A different approach involves different non Von Neumann computers like quantum computers and/or different single atom layer materials (2D materials) like graphene and molybdenum disulfide. These are far away in time and are unlikely to affect the path towards smarter cities, although the industrial availability of 2D materials are likely to enable new types of sensors at much lower cost that can become part of any object. This ubiquitous presence of sensors and their intrinsic capability to perform local processing will be one of the enabler of the awareness infrastructure and this will have a crucial impact on the path towards smarter cities.
One question is, of course, if we need this increase in processing (and storage) capabilities in the context of Smart Cities, considering that we have now access to almost unlimited processing (and storage) capacity in the Cloud(s) and most citizens have in the palm of their hands the processing capability of a Cray 1 supercomputer.
As a matter of fact what we are missing today is not the peak processing/storage capacity but the usability of this capacity.

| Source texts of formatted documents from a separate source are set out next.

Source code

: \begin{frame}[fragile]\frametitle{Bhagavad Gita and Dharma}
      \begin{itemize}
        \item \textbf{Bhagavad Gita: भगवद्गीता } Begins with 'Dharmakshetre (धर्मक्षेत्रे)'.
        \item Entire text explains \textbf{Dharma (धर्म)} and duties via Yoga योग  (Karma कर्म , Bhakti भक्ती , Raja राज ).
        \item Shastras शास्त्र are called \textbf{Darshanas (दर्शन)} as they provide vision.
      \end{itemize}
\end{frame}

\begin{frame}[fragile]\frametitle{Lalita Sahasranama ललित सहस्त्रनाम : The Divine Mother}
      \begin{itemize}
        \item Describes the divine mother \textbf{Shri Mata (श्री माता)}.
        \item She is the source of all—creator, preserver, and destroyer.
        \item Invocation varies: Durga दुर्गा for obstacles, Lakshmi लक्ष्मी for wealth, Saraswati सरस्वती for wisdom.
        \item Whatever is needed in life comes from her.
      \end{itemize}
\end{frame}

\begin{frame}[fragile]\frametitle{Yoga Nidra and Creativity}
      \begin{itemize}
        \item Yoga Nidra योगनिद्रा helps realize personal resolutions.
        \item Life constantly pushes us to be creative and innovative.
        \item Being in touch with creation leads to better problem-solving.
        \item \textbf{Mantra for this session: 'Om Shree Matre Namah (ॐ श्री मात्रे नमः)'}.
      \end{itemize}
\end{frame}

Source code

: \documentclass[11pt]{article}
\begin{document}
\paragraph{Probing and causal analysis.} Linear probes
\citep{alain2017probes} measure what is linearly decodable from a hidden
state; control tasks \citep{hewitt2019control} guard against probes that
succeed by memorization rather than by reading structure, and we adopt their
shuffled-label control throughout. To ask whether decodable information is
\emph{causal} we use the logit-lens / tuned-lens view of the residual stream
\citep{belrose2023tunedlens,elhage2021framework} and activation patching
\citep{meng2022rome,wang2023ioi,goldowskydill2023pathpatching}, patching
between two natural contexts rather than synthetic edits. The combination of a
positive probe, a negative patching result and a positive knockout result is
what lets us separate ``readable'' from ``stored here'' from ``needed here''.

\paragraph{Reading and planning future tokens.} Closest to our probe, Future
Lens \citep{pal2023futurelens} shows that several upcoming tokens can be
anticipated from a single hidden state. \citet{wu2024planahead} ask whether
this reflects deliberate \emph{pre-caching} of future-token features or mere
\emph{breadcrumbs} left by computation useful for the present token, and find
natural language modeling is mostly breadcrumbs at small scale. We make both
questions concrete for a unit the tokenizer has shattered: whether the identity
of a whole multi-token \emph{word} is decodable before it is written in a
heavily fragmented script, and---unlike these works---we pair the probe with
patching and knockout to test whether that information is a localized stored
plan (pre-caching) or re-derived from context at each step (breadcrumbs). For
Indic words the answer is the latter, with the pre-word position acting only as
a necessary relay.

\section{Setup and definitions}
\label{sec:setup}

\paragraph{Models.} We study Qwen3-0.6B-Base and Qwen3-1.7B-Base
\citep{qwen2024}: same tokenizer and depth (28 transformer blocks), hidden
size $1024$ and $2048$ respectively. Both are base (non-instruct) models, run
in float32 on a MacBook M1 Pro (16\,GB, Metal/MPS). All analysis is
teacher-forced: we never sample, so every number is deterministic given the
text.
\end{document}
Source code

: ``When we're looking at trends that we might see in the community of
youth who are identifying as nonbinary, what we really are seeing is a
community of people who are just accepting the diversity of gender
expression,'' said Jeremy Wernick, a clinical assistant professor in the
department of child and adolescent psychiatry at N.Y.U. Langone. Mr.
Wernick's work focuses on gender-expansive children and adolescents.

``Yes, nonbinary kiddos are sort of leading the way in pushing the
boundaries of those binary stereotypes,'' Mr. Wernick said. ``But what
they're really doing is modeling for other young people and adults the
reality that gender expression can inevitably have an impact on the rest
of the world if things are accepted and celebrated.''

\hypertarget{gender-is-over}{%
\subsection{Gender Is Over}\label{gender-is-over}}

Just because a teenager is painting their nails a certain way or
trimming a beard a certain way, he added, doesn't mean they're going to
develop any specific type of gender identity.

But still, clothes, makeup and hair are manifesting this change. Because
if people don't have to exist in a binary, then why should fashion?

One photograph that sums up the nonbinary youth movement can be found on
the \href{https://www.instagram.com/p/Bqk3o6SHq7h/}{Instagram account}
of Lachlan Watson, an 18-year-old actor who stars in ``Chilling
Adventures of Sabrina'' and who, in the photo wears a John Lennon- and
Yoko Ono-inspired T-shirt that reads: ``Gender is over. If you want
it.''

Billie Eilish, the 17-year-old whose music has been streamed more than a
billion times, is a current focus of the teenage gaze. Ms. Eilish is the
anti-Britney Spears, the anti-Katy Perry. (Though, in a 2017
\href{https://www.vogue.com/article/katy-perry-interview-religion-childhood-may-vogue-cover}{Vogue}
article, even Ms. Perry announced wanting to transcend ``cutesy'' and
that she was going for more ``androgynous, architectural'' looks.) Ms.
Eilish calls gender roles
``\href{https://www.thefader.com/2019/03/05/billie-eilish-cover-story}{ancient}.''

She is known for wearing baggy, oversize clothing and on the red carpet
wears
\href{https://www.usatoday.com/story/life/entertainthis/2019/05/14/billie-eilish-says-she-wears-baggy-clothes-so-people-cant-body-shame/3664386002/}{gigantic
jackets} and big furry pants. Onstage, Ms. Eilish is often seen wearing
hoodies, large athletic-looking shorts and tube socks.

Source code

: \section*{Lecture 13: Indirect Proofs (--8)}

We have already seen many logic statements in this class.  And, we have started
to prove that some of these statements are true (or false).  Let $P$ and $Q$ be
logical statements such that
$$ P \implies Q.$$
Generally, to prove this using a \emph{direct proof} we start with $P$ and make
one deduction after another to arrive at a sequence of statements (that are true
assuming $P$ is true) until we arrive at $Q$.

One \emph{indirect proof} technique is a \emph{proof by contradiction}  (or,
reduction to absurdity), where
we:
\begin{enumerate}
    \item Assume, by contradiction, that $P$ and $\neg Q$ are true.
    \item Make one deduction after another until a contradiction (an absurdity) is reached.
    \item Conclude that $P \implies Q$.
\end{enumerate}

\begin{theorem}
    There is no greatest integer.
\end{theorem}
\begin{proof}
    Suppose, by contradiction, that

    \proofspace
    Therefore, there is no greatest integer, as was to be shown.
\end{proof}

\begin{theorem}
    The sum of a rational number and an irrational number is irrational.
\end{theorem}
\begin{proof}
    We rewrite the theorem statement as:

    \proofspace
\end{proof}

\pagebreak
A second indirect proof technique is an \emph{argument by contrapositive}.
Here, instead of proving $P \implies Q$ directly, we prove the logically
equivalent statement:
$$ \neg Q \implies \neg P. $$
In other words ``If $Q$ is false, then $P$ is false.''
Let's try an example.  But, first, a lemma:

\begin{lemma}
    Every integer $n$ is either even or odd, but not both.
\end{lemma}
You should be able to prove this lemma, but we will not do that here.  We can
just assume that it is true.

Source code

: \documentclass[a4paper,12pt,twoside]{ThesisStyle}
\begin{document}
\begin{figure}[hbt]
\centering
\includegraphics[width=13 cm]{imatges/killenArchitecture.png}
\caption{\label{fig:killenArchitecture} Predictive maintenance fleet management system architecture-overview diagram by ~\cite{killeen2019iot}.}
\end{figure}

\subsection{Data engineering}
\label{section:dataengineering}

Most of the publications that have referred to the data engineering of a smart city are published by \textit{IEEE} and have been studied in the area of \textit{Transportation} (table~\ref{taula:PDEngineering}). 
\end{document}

The barrier to this usability are mostly the communication barrier and the energy barrier.
In both cases the “beyond Moore’s” has to help. The evolution towards 5G and the networking at the edges promises the possibility to harvest both computational and storage power from smartphones, something that should be leveraged by future smart cities. Second, the lower power requirement (and better recharging possibility) should enable the usage of spare processing and storage capacity in smart phones creating a “Cloud in the Fog”, that is harvesting citizens’ smart phones capability to serve themselves as a community. Assume a city with 100,000 citizens having a smartphone, each smartphone having 1TB of storage capacity and a processing power of 20,000 MIPS (this is a conservative assumption: an iPhone 5s has 20,100 MIPS of processing power. In the next decade we can safely assume an average power of smartphone in that range). We can expect these smartphone to be used some 10% of the time (again a conservative assumption, meaning 2h and 24’ per day) and a spare storage capacity of 100GB (a 10% of storage capacity not used). This leaves a “shareable” capacity of 10Petabytes and a processing capacity of 2 billion MIPS, that is -roughly speaking- the capacity of a supercomputer or, again roughly speaking the processing power of a human brain. Roughly means that it is intended to give an idea. The comparison among massive distributed computing such as the one that could, and will, be implemented in the “fog” is quite a different beast from the processing going on in a supercomputer (even though a supercomputer is a cluster of million of processors). Likewise the comparison with the processing power of a human brain (even though here too we see a massively distributed processing structure).
The point I am making is that a smart city by leveraging on the distributed power of hundred of thousands of devices, like smartphones, cars, tablets… can harvest a processing and storage capacity that is “au pair” with the one provided by a supercomputer and it can do that basically for free as long as it can provide a connectivity infrastructure like the one envisaged for 5G (and beyond).
The other point I am making is that this tremendous processing power, that will keep growing year after year, can provide some form of “intelligence”, similarly to what processing accomplishes in a human brain. And I will go even further claiming that this is actually a first layer of emerging intelligence that can become the bases for further layers of intelligence and awareness, as I will detail later on.
Going back to the evolution towards lower power requirement, this should enable the powering of a broad class of IoT devices, mostly sensors, and their use in the city environment at an affordable cost.